第三章 少年剣士・後

save7 闇の訪れ



  ■2■



 少年の部屋に、意外なほど飾り気はない。

 昔はおもちゃなどが散乱していたものだが、それらは町の交換会に無料で出品し、全て処分している。

 しかし、物がないなりに、服やアクセサリーなどは乱雑に散らばっている。けして、整えられた部屋ではない。


 そんな自分の部屋の、ベッドの上に座り込んで。

 ジャマルは、うつむいている。


 彼は、考えている。

 先生に言われたこと。

 先生に言いたかったこと。

 全部飲み込んで、彼は考えている。


 先生の言葉を、素直に受け止めようとする自分がいる。

 先生の言葉に、反発を強く示す自分がいる。

 二人の自分が、せめぎ合っている。


 しかし、先生は強いので。

 強いから、正しいのだ。

 ジャマルは反発する自分を、抑え込もうとする。

 言葉の理屈による納得ではない。それは力の道理。

 力こそ正しく、正しきは受け入れるべきなのだ。


 ジャマルは、大きく息をつく。

 そしてふと、外の暗さに気付く。窓からは、黒に染まろうとする町の様子が見える。

 だいぶ時間が経ったのか。ああ、部屋も暗い。サイドテーブルにある置き時計を手に取り、まだかろうじてさしこむ光にかざしてみれば、しかし思ったような時間でもなかった。

 その事実に、少し驚く。

 ……時計が壊れたのだろうか。

 示される時刻と、外の暗さは、この時期としては釣り合わないものだった。

 ――と、


 ノックの音。

「――ジャマル」

 扉の向こうから、かけられる父の声。

「……夕食だ」

 数秒、間をおいて。

 ジャマルは渋々と、立ち上がった。



 家族三人で、食事をしている。

 明かりで照らされたダイニングに、しかし会話はない。

 気まずさしかないのは、当然だろう。

 黙々とスプーンを口に運びながら、ジャマルはむしろ腹立ちを覚える。

 だが、落ち着けと、自分を諌める。悪いことをした――とは思えないのだが、それでも自分は、先生に叱られた身の上だ。

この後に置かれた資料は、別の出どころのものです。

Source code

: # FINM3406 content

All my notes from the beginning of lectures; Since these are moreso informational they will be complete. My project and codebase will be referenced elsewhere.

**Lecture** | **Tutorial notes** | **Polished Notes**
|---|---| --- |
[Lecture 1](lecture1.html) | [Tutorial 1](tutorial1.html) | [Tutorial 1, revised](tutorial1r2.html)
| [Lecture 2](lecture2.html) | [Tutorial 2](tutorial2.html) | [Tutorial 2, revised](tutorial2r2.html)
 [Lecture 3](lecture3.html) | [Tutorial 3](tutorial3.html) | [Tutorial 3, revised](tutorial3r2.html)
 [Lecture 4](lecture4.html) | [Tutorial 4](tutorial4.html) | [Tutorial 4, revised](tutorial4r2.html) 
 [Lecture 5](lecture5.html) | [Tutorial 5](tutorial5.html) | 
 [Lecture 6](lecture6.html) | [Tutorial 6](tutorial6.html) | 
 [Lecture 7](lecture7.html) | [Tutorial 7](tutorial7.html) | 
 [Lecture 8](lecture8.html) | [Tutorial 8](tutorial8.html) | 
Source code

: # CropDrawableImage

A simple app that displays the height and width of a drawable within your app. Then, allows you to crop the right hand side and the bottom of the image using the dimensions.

 早く食べて、部屋に帰り、もう一度、先生の言葉をちゃんと考えたい。

 うつむきながら食べるジャマルは、けれどふと視線を感じ、顔を上げた。

 父と、目が合う。


「……なんだよ」


 ぴくっ、と、父の白い頬が揺れた。

 ――口が滑った。そうは思いつつ、ジャマルは父から視線を外す。

 とりなすように、母が口を開いた。

「心配を、したのよ」

 優しい声だった。

「襲撃があって。けれどあなたはいなくて。

 衛士さんから、あなたが戦場にいると聞いたときには、そりゃあびっくりしたわ。


 それに、」


「……うるさいな」


 また。口から出てしまう。

 父の顔が、険しくなる。目尻が釣り上がり、熱がこもる。

「その言い方はなんだ」

 向けられた父の怒り。これは正しいものだとわかる。けれどいま、それはジャマルの中に火を付けた。

 言いたかったこと、言えなかったこと、塞がれた言葉が、攻撃的な装いを纏って溢れ出す。


「二人とも、戦闘のときは何をしていたんだよ。

 逃げていただけだろう。

 俺は、戦場で戦っていたんだ。

 立派なことなんだ。

 それをグチグチ言われる筋合いはないぜ。


 俺に、意見していいのは、強いやつだけだ」


 父の目を睨みつける。

 彼の目にこもる火のような怒り。

 それに対してどうしようもない反発の心に支配されているのを自覚しつつ、けれど悪意を込めて口をつく言葉を、止められない。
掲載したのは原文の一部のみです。